EXERCISE BRIEF:
All of the data should be restated word for word.

[Entries taken from a collection]

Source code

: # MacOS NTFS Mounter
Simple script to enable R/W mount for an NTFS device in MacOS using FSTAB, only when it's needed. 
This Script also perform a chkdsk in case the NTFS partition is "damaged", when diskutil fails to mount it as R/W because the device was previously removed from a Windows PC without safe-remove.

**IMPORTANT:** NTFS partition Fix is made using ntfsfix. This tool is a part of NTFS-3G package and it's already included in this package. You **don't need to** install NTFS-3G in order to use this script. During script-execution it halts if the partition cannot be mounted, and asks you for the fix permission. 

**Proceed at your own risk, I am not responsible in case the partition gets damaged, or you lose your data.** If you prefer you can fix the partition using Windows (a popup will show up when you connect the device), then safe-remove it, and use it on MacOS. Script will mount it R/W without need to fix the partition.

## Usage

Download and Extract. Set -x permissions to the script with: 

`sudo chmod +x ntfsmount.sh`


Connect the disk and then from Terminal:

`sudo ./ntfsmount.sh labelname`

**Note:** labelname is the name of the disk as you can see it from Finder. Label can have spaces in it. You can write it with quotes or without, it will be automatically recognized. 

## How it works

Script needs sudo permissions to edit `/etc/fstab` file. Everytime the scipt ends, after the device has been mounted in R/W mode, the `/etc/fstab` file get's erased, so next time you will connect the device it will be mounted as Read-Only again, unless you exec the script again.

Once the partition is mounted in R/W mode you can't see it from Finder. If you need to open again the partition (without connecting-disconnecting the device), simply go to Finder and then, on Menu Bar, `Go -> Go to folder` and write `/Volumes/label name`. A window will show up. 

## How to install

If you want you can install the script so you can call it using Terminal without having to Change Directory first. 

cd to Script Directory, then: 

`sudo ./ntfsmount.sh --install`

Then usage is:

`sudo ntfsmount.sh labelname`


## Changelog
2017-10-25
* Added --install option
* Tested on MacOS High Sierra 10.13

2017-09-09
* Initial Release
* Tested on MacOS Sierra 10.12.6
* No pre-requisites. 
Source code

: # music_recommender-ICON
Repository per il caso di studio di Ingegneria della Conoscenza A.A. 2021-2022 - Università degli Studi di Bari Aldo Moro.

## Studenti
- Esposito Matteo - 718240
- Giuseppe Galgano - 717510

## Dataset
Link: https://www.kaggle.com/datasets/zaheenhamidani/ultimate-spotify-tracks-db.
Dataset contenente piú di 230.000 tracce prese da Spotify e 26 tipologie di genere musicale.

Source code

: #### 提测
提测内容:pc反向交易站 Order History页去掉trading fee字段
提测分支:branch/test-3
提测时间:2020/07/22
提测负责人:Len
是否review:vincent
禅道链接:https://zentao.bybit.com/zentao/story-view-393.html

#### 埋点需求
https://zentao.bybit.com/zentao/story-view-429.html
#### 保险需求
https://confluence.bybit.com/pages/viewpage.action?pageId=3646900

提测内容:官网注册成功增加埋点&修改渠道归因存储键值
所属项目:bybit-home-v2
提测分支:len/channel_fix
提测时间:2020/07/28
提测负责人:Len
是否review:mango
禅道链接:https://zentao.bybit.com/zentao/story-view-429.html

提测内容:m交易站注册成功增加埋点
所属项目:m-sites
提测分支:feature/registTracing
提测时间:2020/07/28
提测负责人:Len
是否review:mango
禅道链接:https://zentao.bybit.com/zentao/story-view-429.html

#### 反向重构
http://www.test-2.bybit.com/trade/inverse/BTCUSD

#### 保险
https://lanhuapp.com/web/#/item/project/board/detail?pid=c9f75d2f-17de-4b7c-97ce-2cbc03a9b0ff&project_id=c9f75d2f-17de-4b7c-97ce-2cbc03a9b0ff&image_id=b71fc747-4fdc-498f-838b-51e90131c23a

ANSWER BOX:
Source code

: # MacOS NTFS Mounter
Simple script to enable R/W mount for an NTFS device in MacOS using FSTAB, only when it's needed. 
This Script also perform a chkdsk in case the NTFS partition is "damaged", when diskutil fails to mount it as R/W because the device was previously removed from a Windows PC without safe-remove.

**IMPORTANT:** NTFS partition Fix is made using ntfsfix. This tool is a part of NTFS-3G package and it's already included in this package. You **don't need to** install NTFS-3G in order to use this script. During script-execution it halts if the partition cannot be mounted, and asks you for the fix permission. 

**Proceed at your own risk, I am not responsible in case the partition gets damaged, or you lose your data.** If you prefer you can fix the partition using Windows (a popup will show up when you connect the device), then safe-remove it, and use it on MacOS. Script will mount it R/W without need to fix the partition.

## Usage

Download and Extract. Set -x permissions to the script with: 

`sudo chmod +x ntfsmount.sh`


Connect the disk and then from Terminal:

`sudo ./ntfsmount.sh labelname`

**Note:** labelname is the name of the disk as you can see it from Finder. Label can have spaces in it. You can write it with quotes or without, it will be automatically recognized. 

## How it works

Script needs sudo permissions to edit `/etc/fstab` file. Everytime the scipt ends, after the device has been mounted in R/W mode, the `/etc/fstab` file get's erased, so next time you will connect the device it will be mounted as Read-Only again, unless you exec the script again.

Once the partition is mounted in R/W mode you can't see it from Finder. If you need to open again the partition (without connecting-disconnecting the device), simply go to Finder and then, on Menu Bar, `Go -> Go to folder` and write `/Volumes/label name`. A window will show up. 

## How to install

If you want you can install the script so you can call it using Terminal without having to Change Directory first. 

cd to Script Directory, then: 

`sudo ./ntfsmount.sh --install`

Then usage is:

`sudo ntfsmount.sh labelname`


## Changelog
2017-10-25
* Added --install option
* Tested on MacOS High Sierra 10.13

2017-09-09
* Initial Release
* Tested on MacOS Sierra 10.12.6
* No pre-requisites. 
Source code

: # music_recommender-ICON
Repository per il caso di studio di Ingegneria della Conoscenza A.A. 2021-2022 - Università degli Studi di Bari Aldo Moro.

## Studenti
- Esposito Matteo - 718240
- Giuseppe Galgano - 717510

## Dataset
Link: https://www.kaggle.com/datasets/zaheenhamidani/ultimate-spotify-tracks-db.
Dataset contenente piú di 230.000 tracce prese da Spotify e 26 tipologie di genere musicale.

Source code

: #### 提测
提测内容:pc反向交易站 Order History页去掉trading fee字段
提测分支:branch/test-3
提测时间:2020/07/22
提测负责人:Len
是否review:vincent
禅道链接:https://zentao.bybit.com/zentao/story-view-393.html

#### 埋点需求
https://zentao.bybit.com/zentao/story-view-429.html
#### 保险需求
https://confluence.bybit.com/pages/viewpage.action?pageId=3646900

提测内容:官网注册成功增加埋点&修改渠道归因存储键值
所属项目:bybit-home-v2
提测分支:len/channel_fix
提测时间:2020/07/28
提测负责人:Len
是否review:mango
禅道链接:https://zentao.bybit.com/zentao/story-view-429.html

提测内容:m交易站注册成功增加埋点
所属项目:m-sites
提测分支:feature/registTracing
提测时间:2020/07/28
提测负责人:Len
是否review:mango
禅道链接:https://zentao.bybit.com/zentao/story-view-429.html

#### 反向重构
http://www.test-2.bybit.com/trade/inverse/BTCUSD

#### 保险
https://lanhuapp.com/web/#/item/project/board/detail?pid=c9f75d2f-17de-4b7c-97ce-2cbc03a9b0ff&project_id=c9f75d2f-17de-4b7c-97ce-2cbc03a9b0ff&image_id=b71fc747-4fdc-498f-838b-51e90131c23a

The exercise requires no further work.